Patois vivant

 

Le moulin à huile des Massons


Souvenirs de Jean Chambon

 

Le tré d'iolou de vé Mossou
(Le moulin à huile des Massons)


Jean Chambon

(patois de Saint-Bonnet-le-Courreau)

enregistré en 1979 au cours d'une veillée du groupe Patois Vivant
au Centre social de Montbrison, rue de Clercs

pour écouter cliquer ci-dessous

(8 min 40 s)

Aux Massons, où je suis né, il y avait une grosse maison où il y avait toujours quatre hommes et trois femmes à travailler. Il y avait tellement de bâtiments qu'on aurait dit un hameau. Ce village se trouve le long de la grande rivière qui s'appelle le Vizézy qui sépare la commune de Roche de celle de Saint-Bonnet, entre les hameaux de Fraisse et de Courreau.

Ici, entre les deux guerres, il y avait un moulin à huile qu'on appelait un tre d'iolou qui tournait à l'eau. Toutes les maisons de Saint-Bonnet, de Roche et de Châtelneuf venaient faire de l'huile aux Massons. Les gens portaient un bichet (1) de graines de colza et une cantine (une sorte de bidon en fer-blanc avec une poignée pour le porter), d'autres avaient une petite bonbonne empaillée avec de l'osier.

Ceux qui venaient d'un peu loin arrivaient avec le cheval et le char à bancs, d'autres avec le tombereau, et les plus proches venaient à pied avec le sac sur le dos attaché bien long. Derrière c'était le colza et devant c'était la cantine qui pendait. Il y en a aussi qui arrivaient avec un bât.

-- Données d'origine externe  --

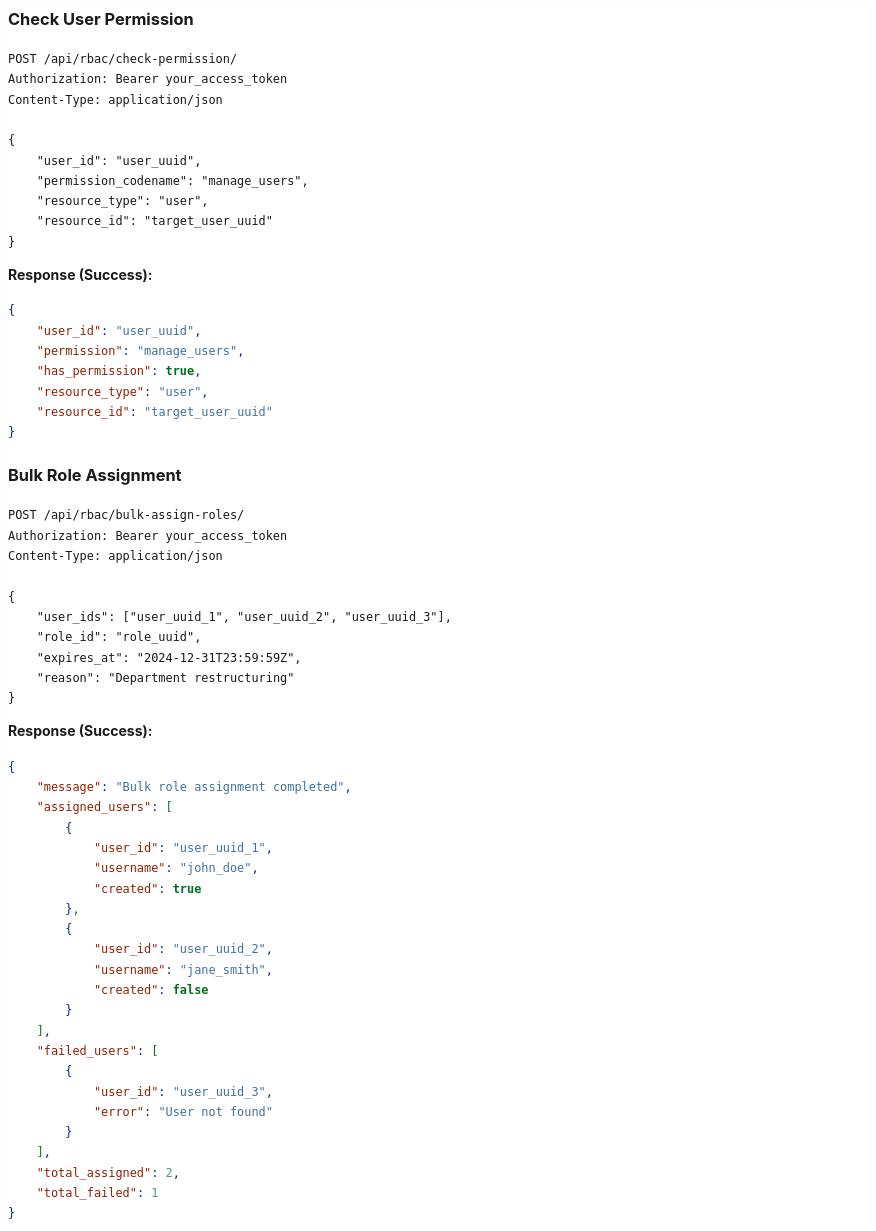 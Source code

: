 ### Check User Permission
```http
POST /api/rbac/check-permission/
Authorization: Bearer your_access_token
Content-Type: application/json

{
    "user_id": "user_uuid",
    "permission_codename": "manage_users",
    "resource_type": "user",
    "resource_id": "target_user_uuid"
}
```

**Response (Success):**
```json
{
    "user_id": "user_uuid",
    "permission": "manage_users",
    "has_permission": true,
    "resource_type": "user",
    "resource_id": "target_user_uuid"
}
```

### Bulk Role Assignment
```http
POST /api/rbac/bulk-assign-roles/
Authorization: Bearer your_access_token
Content-Type: application/json

{
    "user_ids": ["user_uuid_1", "user_uuid_2", "user_uuid_3"],
    "role_id": "role_uuid",
    "expires_at": "2024-12-31T23:59:59Z",
    "reason": "Department restructuring"
}
```

**Response (Success):**
```json
{
    "message": "Bulk role assignment completed",
    "assigned_users": [
        {
            "user_id": "user_uuid_1",
            "username": "john_doe",
            "created": true
        },
        {
            "user_id": "user_uuid_2",
            "username": "jane_smith",
            "created": false
        }
    ],
    "failed_users": [
        {
            "user_id": "user_uuid_3",
            "error": "User not found"
        }
    ],
    "total_assigned": 2,
    "total_failed": 1
}
```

Dans toutes les fermes situées en dessous de mille mètres on semait pour les besoins de la maison une, deux ou trois cartonnées (2) de colza qu'on moissonnait à la faucille au mois de juin. On mettait les gerbes en meule pour qu'elles sèchent bien et s'il pleuvait beaucoup le colza moisissait et ça donnait un goût de moisi à l'huile.

Certaines fermes dans le bas de la commune de Saint-Bonnet et de Châtelneuf cultivaient dix ou quinze cartonnées de colza pour la vente. C'était dans les entrecôtes qu'on faisait le colza qui avait le plus de rendement.

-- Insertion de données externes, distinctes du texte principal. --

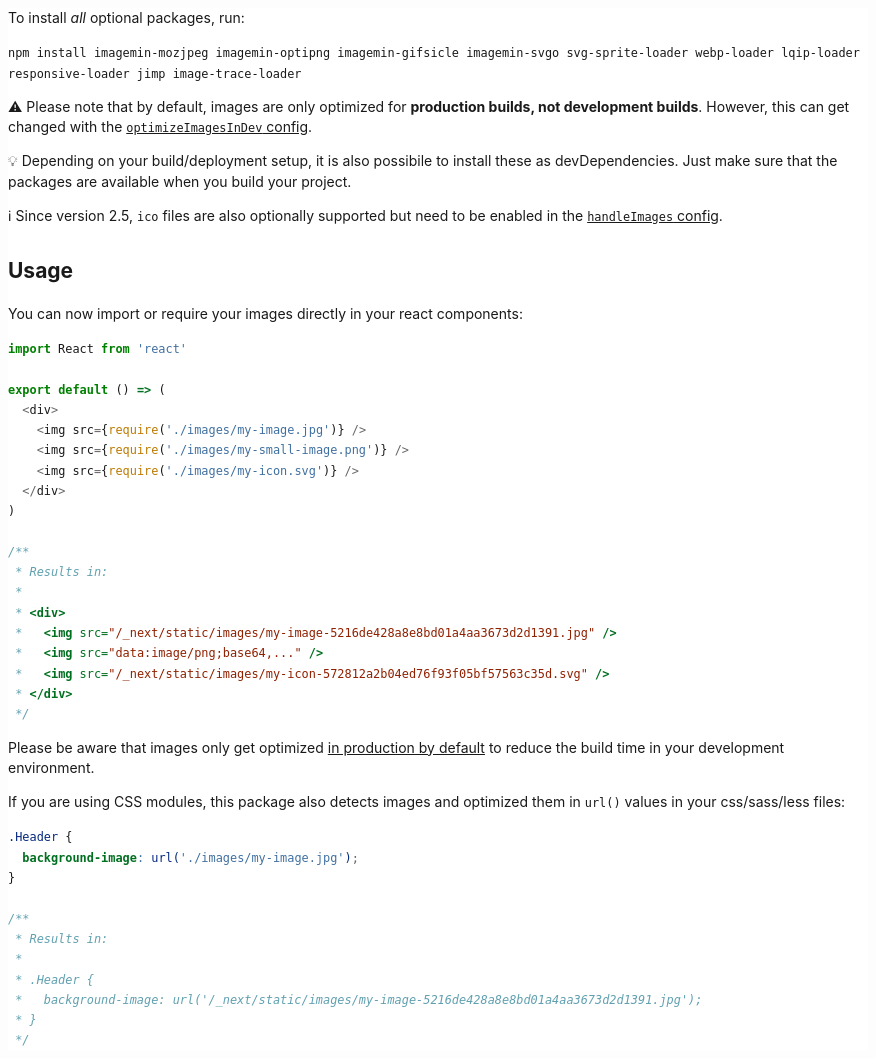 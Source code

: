 To install _all_ optional packages, run:

```bash
npm install imagemin-mozjpeg imagemin-optipng imagemin-gifsicle imagemin-svgo svg-sprite-loader webp-loader lqip-loader responsive-loader jimp image-trace-loader
```

:warning: Please note that by default, images are only optimized for **production builds, not development builds**. However, this can get changed with the [`optimizeImagesInDev` config](#optimizeimagesindev).

:bulb: Depending on your build/deployment setup, it is also possibile to install these as devDependencies. Just make sure that the packages are available when you build your project.

:information_source: Since version 2.5, `ico` files are also optionally supported but need to be enabled in the [`handleImages` config](#handleimages).

## Usage

You can now import or require your images directly in your react components:

```javascript
import React from 'react'

export default () => (
  <div>
    <img src={require('./images/my-image.jpg')} />
    <img src={require('./images/my-small-image.png')} />
    <img src={require('./images/my-icon.svg')} />
  </div>
)

/**
 * Results in:
 *
 * <div>
 *   <img src="/_next/static/images/my-image-5216de428a8e8bd01a4aa3673d2d1391.jpg" />
 *   <img src="data:image/png;base64,..." />
 *   <img src="/_next/static/images/my-icon-572812a2b04ed76f93f05bf57563c35d.svg" />
 * </div>
 */
```

Please be aware that images only get optimized [in production by default](#optimizeimagesindev) to reduce the build time in your development environment.

If you are using CSS modules, this package also detects images and optimized them in `url()` values in your css/sass/less files:

```scss
.Header {
  background-image: url('./images/my-image.jpg');
}

/**
 * Results in:
 *
 * .Header {
 *   background-image: url('/_next/static/images/my-image-5216de428a8e8bd01a4aa3673d2d1391.jpg');
 * }
 */
```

Parfois, aux Massons, se trouvaient trois ou quatre clients en même temps. C'était le premier arrivé, bien sûr, qui passait d'abord. Il y avait aussi aux Massons une grande écurie pour les chevaux de ceux qui attendaient leur tour.
Dans les maisons, on mettait la cantine dans un dépôt ou un grenier. On venait en tirer avec une bouteille et, au fond de la cantine, il y avait toujours un dépôt d'huile qui s'appelait la poutole. On le récupérait dans une boîte de fer-blanc et on s'en servait pour graisser les chars.

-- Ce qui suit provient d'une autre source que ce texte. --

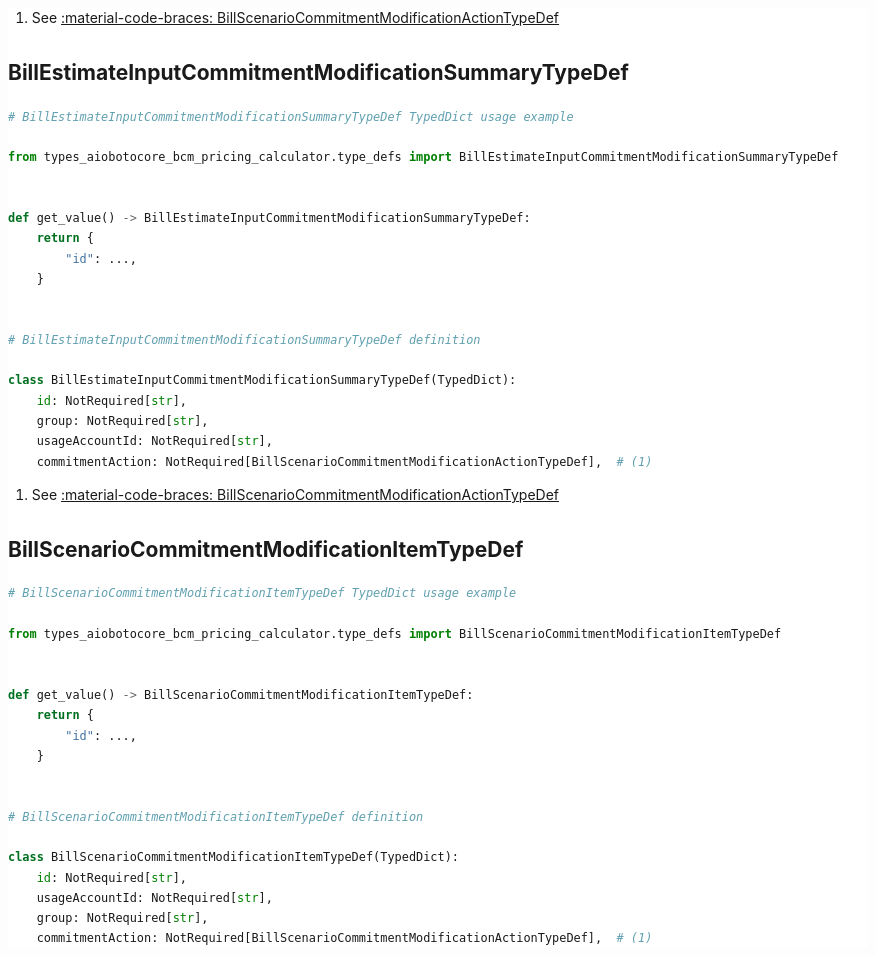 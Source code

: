 1. See [:material-code-braces: BillScenarioCommitmentModificationActionTypeDef](./type_defs.md#billscenariocommitmentmodificationactiontypedef) 
## BillEstimateInputCommitmentModificationSummaryTypeDef

```python
# BillEstimateInputCommitmentModificationSummaryTypeDef TypedDict usage example

from types_aiobotocore_bcm_pricing_calculator.type_defs import BillEstimateInputCommitmentModificationSummaryTypeDef


def get_value() -> BillEstimateInputCommitmentModificationSummaryTypeDef:
    return {
        "id": ...,
    }


# BillEstimateInputCommitmentModificationSummaryTypeDef definition

class BillEstimateInputCommitmentModificationSummaryTypeDef(TypedDict):
    id: NotRequired[str],
    group: NotRequired[str],
    usageAccountId: NotRequired[str],
    commitmentAction: NotRequired[BillScenarioCommitmentModificationActionTypeDef],  # (1)
```

1. See [:material-code-braces: BillScenarioCommitmentModificationActionTypeDef](./type_defs.md#billscenariocommitmentmodificationactiontypedef) 
## BillScenarioCommitmentModificationItemTypeDef

```python
# BillScenarioCommitmentModificationItemTypeDef TypedDict usage example

from types_aiobotocore_bcm_pricing_calculator.type_defs import BillScenarioCommitmentModificationItemTypeDef


def get_value() -> BillScenarioCommitmentModificationItemTypeDef:
    return {
        "id": ...,
    }


# BillScenarioCommitmentModificationItemTypeDef definition

class BillScenarioCommitmentModificationItemTypeDef(TypedDict):
    id: NotRequired[str],
    usageAccountId: NotRequired[str],
    group: NotRequired[str],
    commitmentAction: NotRequired[BillScenarioCommitmentModificationActionTypeDef],  # (1)
```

Pour faire cette huile de colza, il fallait une demi-heure au moins pour un bichet qu'on appelait une serrée et qui rendait à peu près quatre ou cinq litres. La turbine d'eau, c'était une roue en fer qui avait des palettes tout autour, tournait à l'horizontale comme une toupie (3). Sur un côté arrivait l'eau qui descendait de la retenue (4) par une sorte de conduit en bois, grand au départ et qui allait sur la roue en se resserrant. La cave où arrivait cette eau s'appelait la
rouétéri, où il y avait une vanne de fermeture commandée du moulin à huile.

Pour faire l'huile il fallait monter le colza sur le dos au premier étage par les escaliers. Il fallait faire bien attention de ne pas glisser dans les escaliers parce qu'ils étaient graisseux. Il fallait être deux hommes, le patron et le petit valet. Le patron faisait d'abord passer le colza entre deux cylindres d'acier. Il fallait ouvrir la vanne presque à fond pour que les cylindres tournent vite. Le colza écrasé tombait dans un grand
bachat en pierre peu profond et bien rond. Dans ce bac après le cylindrage tournait une grosse meule en pierre qui finissait d'écraser le colza. Alors il fallait ouvrir la vanne à fond parce que la meule était lourde. Il ne fallait pas qu'elle tourne trop vite car ça éparpillait le colza à travers le moulin. La serrée d'avant était en train de cuire dans une grande chaudière en fonte qui chauffait au bois et, le plus souvent, avec des déchets de bois qui venaient de la scierie qui tournait à côté. Dans cette chaudière tournait, en même temps que la meule, des palettes qui raclaient le fond pour empêcher le colza de coller au fond et de brûler.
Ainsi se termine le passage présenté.